How does depression happen? ...Our sense_of_self daily keeps writing in our minds the current chapter of our ongoing autobiography. Whether it is a happy chapter or a sad chapter depends not so much on our personal current events, but rather our skills as a writer. Since most of us were not born with a talent for writing, for telling good happy stories, often we write sad chapters in our ongoing autobiography.
But, so what? Normally I understand that all this is just a story I am continually writing for my own amusement, a figment of my own imagination. It is obviously not real, so I cannot get upset about it. This stuff about "who I really am". But sometimes I am in a state of very low energy, because of sickness, injury, disappointments, etc. In this low energy state of mind, not being able to think clearly, I sometimes start believing that this stuff I am telling myself about who I really am, is somehow REAL.
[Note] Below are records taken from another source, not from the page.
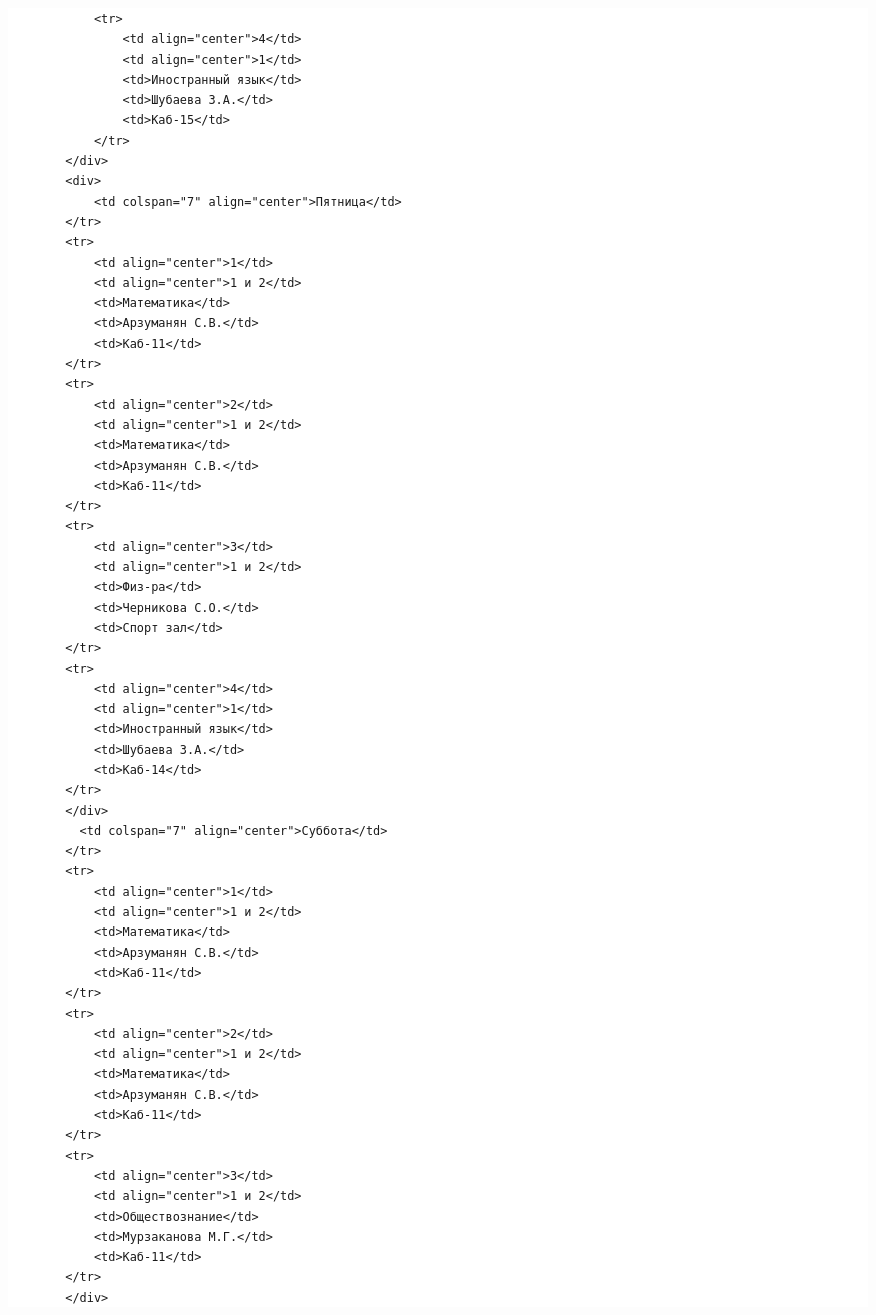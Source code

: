                 <tr>
                    <td align="center">4</td>
                    <td align="center">1</td>
                    <td>Иностранный язык</td>
                    <td>Шубаева З.А.</td>
                    <td>Каб-15</td>
                </tr>
            </div>
            <div>
                <td colspan="7" align="center">Пятница</td>
            </tr>
            <tr>
                <td align="center">1</td>
                <td align="center">1 и 2</td>
                <td>Математика</td>
                <td>Арзуманян С.В.</td>
                <td>Каб-11</td>
            </tr>
            <tr>
                <td align="center">2</td>
                <td align="center">1 и 2</td>
                <td>Математика</td>
                <td>Арзуманян С.В.</td>
                <td>Каб-11</td>
            </tr>
            <tr>
                <td align="center">3</td>
                <td align="center">1 и 2</td>
                <td>Физ-ра</td>
                <td>Черникова С.О.</td>
                <td>Спорт зал</td>
            </tr>
            <tr>
                <td align="center">4</td>
                <td align="center">1</td>
                <td>Иностранный язык</td>
                <td>Шубаева З.А.</td>
                <td>Каб-14</td>
            </tr>
            </div>
              <td colspan="7" align="center">Суббота</td>
            </tr>
            <tr>
                <td align="center">1</td>
                <td align="center">1 и 2</td>
                <td>Математика</td>
                <td>Арзуманян С.В.</td>
                <td>Каб-11</td>
            </tr>
            <tr>
                <td align="center">2</td>
                <td align="center">1 и 2</td>
                <td>Математика</td>
                <td>Арзуманян С.В.</td>
                <td>Каб-11</td>
            </tr>
            <tr>
                <td align="center">3</td>
                <td align="center">1 и 2</td>
                <td>Обществознание</td>
                <td>Мурзаканова М.Г.</td>
                <td>Каб-11</td>
            </tr>
            </div>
Not being able to think clearly, I forget that I have made all this stuff up; that there is no real physical object I can point to and say here it is, it is not just only in my mind. And so I get Depressed, thinking that my story is true, that truly I am a bad person, an unsuccessful person, an unlovable person. And I keep remembering moments of my past life that can be used as evidence to rationalize this absurd and supremely overgeneralized conclusion.
And then a friend points out to me that a map of a mountain is not the mountain itself, even a very accurate map; let alone an imaginary map of an imaginary place. And even the best happiest biographies are not the person the biography is written about; let alone an imaginary biography of an imaginary person inside my own head.
So I wake up. And realize that my own thinking has made me sad. By imagining my own stories to be real.